> _Your goal_: Each line below has to be output exactly, from first to last.

> _Data_:
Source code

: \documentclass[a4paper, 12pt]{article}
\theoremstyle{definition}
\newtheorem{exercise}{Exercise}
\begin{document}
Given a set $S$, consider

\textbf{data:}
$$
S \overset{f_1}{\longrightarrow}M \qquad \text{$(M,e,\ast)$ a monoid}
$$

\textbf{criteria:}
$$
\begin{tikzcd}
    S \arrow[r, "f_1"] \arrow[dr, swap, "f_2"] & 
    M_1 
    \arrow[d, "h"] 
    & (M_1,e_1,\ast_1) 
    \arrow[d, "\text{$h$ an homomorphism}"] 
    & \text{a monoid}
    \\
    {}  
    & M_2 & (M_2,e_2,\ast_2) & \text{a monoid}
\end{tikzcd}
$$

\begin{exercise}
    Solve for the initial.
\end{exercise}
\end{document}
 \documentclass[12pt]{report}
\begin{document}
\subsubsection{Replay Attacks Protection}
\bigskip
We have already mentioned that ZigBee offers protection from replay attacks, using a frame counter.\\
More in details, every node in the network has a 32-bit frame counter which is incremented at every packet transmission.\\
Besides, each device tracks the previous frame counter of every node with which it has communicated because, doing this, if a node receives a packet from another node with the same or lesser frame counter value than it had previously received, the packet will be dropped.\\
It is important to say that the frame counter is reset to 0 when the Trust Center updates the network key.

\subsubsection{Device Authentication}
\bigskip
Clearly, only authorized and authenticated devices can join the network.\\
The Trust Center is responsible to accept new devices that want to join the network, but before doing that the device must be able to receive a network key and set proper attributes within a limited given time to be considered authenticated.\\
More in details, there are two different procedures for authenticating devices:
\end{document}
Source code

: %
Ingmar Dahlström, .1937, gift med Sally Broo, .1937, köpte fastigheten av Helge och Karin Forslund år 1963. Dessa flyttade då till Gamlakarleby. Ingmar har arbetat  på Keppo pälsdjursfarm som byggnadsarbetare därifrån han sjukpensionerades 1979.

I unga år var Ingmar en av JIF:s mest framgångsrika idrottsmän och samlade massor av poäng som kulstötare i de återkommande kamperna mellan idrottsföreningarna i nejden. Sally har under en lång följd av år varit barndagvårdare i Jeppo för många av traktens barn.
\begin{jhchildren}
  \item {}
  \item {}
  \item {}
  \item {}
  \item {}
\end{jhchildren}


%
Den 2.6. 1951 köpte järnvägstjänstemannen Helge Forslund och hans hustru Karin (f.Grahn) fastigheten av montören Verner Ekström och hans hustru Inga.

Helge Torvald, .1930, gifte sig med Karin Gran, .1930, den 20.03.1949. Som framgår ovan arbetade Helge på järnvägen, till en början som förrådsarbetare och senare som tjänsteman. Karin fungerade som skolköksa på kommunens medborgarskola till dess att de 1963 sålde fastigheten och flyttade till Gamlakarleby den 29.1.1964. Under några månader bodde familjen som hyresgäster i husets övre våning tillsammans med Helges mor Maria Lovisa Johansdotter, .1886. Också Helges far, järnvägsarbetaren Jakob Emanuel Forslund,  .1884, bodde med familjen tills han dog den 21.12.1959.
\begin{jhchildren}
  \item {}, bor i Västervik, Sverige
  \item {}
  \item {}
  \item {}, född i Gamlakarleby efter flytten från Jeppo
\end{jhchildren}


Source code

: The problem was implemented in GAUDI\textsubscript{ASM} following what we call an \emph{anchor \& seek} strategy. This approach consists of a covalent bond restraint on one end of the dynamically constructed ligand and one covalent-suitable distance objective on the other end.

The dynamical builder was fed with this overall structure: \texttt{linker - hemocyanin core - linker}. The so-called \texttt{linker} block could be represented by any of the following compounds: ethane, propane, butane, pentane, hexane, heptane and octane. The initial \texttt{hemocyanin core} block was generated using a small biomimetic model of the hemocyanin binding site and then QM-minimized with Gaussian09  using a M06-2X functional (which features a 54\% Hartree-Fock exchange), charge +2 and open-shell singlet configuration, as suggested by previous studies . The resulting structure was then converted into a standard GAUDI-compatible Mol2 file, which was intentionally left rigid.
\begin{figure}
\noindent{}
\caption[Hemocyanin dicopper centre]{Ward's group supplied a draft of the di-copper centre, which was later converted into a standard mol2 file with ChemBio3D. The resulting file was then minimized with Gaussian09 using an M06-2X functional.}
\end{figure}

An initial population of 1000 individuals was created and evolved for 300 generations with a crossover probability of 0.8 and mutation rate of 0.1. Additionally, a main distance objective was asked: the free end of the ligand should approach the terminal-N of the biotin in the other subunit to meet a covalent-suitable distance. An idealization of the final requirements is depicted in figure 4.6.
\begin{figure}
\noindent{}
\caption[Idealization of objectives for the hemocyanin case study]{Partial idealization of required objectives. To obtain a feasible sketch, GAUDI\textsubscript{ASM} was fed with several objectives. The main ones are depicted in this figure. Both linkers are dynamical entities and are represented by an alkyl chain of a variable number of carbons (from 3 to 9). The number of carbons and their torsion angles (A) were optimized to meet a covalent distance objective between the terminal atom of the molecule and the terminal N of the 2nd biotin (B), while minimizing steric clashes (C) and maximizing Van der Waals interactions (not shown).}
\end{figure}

> _Solution to this task_:
Source code

: \documentclass[a4paper, 12pt]{article}
\theoremstyle{definition}
\newtheorem{exercise}{Exercise}
\begin{document}
Given a set $S$, consider

\textbf{data:}
$$
S \overset{f_1}{\longrightarrow}M \qquad \text{$(M,e,\ast)$ a monoid}
$$

\textbf{criteria:}
$$
\begin{tikzcd}
    S \arrow[r, "f_1"] \arrow[dr, swap, "f_2"] & 
    M_1 
    \arrow[d, "h"] 
    & (M_1,e_1,\ast_1) 
    \arrow[d, "\text{$h$ an homomorphism}"] 
    & \text{a monoid}
    \\
    {}  
    & M_2 & (M_2,e_2,\ast_2) & \text{a monoid}
\end{tikzcd}
$$

\begin{exercise}
    Solve for the initial.
\end{exercise}
\end{document}
 \documentclass[12pt]{report}
\begin{document}
\subsubsection{Replay Attacks Protection}
\bigskip
We have already mentioned that ZigBee offers protection from replay attacks, using a frame counter.\\
More in details, every node in the network has a 32-bit frame counter which is incremented at every packet transmission.\\
Besides, each device tracks the previous frame counter of every node with which it has communicated because, doing this, if a node receives a packet from another node with the same or lesser frame counter value than it had previously received, the packet will be dropped.\\
It is important to say that the frame counter is reset to 0 when the Trust Center updates the network key.

\subsubsection{Device Authentication}
\bigskip
Clearly, only authorized and authenticated devices can join the network.\\
The Trust Center is responsible to accept new devices that want to join the network, but before doing that the device must be able to receive a network key and set proper attributes within a limited given time to be considered authenticated.\\
More in details, there are two different procedures for authenticating devices:
\end{document}
Source code

: %
Ingmar Dahlström, .1937, gift med Sally Broo, .1937, köpte fastigheten av Helge och Karin Forslund år 1963. Dessa flyttade då till Gamlakarleby. Ingmar har arbetat  på Keppo pälsdjursfarm som byggnadsarbetare därifrån han sjukpensionerades 1979.

I unga år var Ingmar en av JIF:s mest framgångsrika idrottsmän och samlade massor av poäng som kulstötare i de återkommande kamperna mellan idrottsföreningarna i nejden. Sally har under en lång följd av år varit barndagvårdare i Jeppo för många av traktens barn.
\begin{jhchildren}
  \item {}
  \item {}
  \item {}
  \item {}
  \item {}
\end{jhchildren}


%
Den 2.6. 1951 köpte järnvägstjänstemannen Helge Forslund och hans hustru Karin (f.Grahn) fastigheten av montören Verner Ekström och hans hustru Inga.

Helge Torvald, .1930, gifte sig med Karin Gran, .1930, den 20.03.1949. Som framgår ovan arbetade Helge på järnvägen, till en början som förrådsarbetare och senare som tjänsteman. Karin fungerade som skolköksa på kommunens medborgarskola till dess att de 1963 sålde fastigheten och flyttade till Gamlakarleby den 29.1.1964. Under några månader bodde familjen som hyresgäster i husets övre våning tillsammans med Helges mor Maria Lovisa Johansdotter, .1886. Också Helges far, järnvägsarbetaren Jakob Emanuel Forslund,  .1884, bodde med familjen tills han dog den 21.12.1959.
\begin{jhchildren}
  \item {}, bor i Västervik, Sverige
  \item {}
  \item {}
  \item {}, född i Gamlakarleby efter flytten från Jeppo
\end{jhchildren}


Source code

: The problem was implemented in GAUDI\textsubscript{ASM} following what we call an \emph{anchor \& seek} strategy. This approach consists of a covalent bond restraint on one end of the dynamically constructed ligand and one covalent-suitable distance objective on the other end.

The dynamical builder was fed with this overall structure: \texttt{linker - hemocyanin core - linker}. The so-called \texttt{linker} block could be represented by any of the following compounds: ethane, propane, butane, pentane, hexane, heptane and octane. The initial \texttt{hemocyanin core} block was generated using a small biomimetic model of the hemocyanin binding site and then QM-minimized with Gaussian09  using a M06-2X functional (which features a 54\% Hartree-Fock exchange), charge +2 and open-shell singlet configuration, as suggested by previous studies . The resulting structure was then converted into a standard GAUDI-compatible Mol2 file, which was intentionally left rigid.
\begin{figure}
\noindent{}
\caption[Hemocyanin dicopper centre]{Ward's group supplied a draft of the di-copper centre, which was later converted into a standard mol2 file with ChemBio3D. The resulting file was then minimized with Gaussian09 using an M06-2X functional.}
\end{figure}

An initial population of 1000 individuals was created and evolved for 300 generations with a crossover probability of 0.8 and mutation rate of 0.1. Additionally, a main distance objective was asked: the free end of the ligand should approach the terminal-N of the biotin in the other subunit to meet a covalent-suitable distance. An idealization of the final requirements is depicted in figure 4.6.
\begin{figure}
\noindent{}
\caption[Idealization of objectives for the hemocyanin case study]{Partial idealization of required objectives. To obtain a feasible sketch, GAUDI\textsubscript{ASM} was fed with several objectives. The main ones are depicted in this figure. Both linkers are dynamical entities and are represented by an alkyl chain of a variable number of carbons (from 3 to 9). The number of carbons and their torsion angles (A) were optimized to meet a covalent distance objective between the terminal atom of the molecule and the terminal N of the 2nd biotin (B), while minimizing steric clashes (C) and maximizing Van der Waals interactions (not shown).}
\end{figure}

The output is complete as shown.